La omnipresencia de la muerte, como camino y como destino, unifica los tres relatos, muy diversos, que componen El alumno aventajado y otros cuentos, narraciones en las que el amor, por motivos distintos, resulta ajeno a las vidas de los personajes y carece, por tanto, de propiedades salvadoras, aunque eso habrá que matizarlo en el caso del tercero.

El tercero es nada menos que La leyenda del santo bebedor (1938), el célebre y póstumo cuento largo de Joseph Roth (1894-1939), que, curiosamente, está emboscado en la cubierta de esta edición de Nórdica en esa coletilla (“y otros cuentos”, sólo dos) que acompaña al título del primer relato.

Primero en todos los sentidos, ya que El alumno aventajado, si no el primero, debió de ser uno de los primeros cuentos publicados por el autor de Hotel Savoy (1924) y La marcha Radetzky (1932). Fechado en 1916, precede en el volumen a Barbara (1918), traducidos ambos por Alberto Gordo.

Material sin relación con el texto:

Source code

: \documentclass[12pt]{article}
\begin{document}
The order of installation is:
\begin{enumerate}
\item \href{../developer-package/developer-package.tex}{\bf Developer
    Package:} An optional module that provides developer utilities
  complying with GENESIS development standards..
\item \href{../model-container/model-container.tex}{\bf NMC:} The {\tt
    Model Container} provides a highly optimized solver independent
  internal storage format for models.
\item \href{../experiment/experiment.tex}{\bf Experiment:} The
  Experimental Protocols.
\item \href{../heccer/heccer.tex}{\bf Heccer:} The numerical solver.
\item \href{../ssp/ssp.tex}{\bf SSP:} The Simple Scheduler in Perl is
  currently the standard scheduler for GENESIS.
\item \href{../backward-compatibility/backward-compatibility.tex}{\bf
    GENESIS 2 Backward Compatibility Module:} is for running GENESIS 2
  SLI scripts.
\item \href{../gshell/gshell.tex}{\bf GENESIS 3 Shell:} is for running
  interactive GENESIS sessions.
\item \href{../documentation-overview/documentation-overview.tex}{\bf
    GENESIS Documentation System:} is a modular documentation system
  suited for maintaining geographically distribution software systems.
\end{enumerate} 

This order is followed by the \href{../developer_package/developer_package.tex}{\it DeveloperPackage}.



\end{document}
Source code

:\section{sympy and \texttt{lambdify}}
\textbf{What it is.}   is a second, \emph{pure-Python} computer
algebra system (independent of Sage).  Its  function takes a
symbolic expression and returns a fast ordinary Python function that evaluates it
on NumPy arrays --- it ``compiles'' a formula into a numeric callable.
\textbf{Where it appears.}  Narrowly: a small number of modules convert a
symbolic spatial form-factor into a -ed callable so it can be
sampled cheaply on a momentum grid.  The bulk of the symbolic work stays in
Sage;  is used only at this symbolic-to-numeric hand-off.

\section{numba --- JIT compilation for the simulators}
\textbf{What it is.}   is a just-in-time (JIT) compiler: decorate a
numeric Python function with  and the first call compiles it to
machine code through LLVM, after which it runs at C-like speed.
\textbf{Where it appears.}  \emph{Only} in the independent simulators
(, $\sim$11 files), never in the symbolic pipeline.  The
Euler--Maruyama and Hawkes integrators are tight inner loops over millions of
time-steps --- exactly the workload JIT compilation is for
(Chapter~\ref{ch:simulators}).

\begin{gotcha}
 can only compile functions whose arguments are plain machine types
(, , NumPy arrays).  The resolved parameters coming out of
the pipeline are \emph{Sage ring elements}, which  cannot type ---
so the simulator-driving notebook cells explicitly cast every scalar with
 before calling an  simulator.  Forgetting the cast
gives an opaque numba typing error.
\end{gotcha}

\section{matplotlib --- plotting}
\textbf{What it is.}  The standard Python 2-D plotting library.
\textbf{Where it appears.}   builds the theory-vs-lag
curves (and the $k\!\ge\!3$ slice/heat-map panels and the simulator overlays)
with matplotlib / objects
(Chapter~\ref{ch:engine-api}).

Estamos hablando, pues, de dos cuentos escritos por Roth en los alrededores de sus veinte años, cuando el escritor austrohúngaro había terminado sus estudios universitarios en Viena y en el tiempo, más o menos, de su participación en la I Guerra Mundial y de sus primeros trabajos periodísticos. No se había estrenado aún en la novela.

Las tres narraciones son desoladoras de diferente manera. En El alumno aventajado, Roth hace el “experimento” de contar toda una vida, desde la niñez hasta la tumba, de Andreas Waltz, el hijo del cartero, impoluto, calculador, siniestro y ambicioso desde pequeño, que trepa en la escala social, desdeñando un posible amor verdadero, pero sin conseguir frutos de felicidad. El relato fluye sin brusquedad con elipsis y saltos, mantenidos a un ritmo constante que conjuga bien con el trazo acerado e inclemente del retrato del personaje.

Barbara se organiza en torno a un flashback en el que su desdichada protagonista recuerda su infancia de orfandad, las penurias de su modesto y extenuante trabajo, su desafortunado y breve matrimonio y los cuidados ilusionados de su hijo, que le llevan a renunciar a un amor benéfico. La tristeza y la amargura consumen en soledad a Barbara –“una vida desperdiciada”- ante la mirada fría y distante de su hijo, ahora convertido en teólogo, incapaz de devolver a su madre ni un solo gramo del cariño y el sacrificio que ella le entregó.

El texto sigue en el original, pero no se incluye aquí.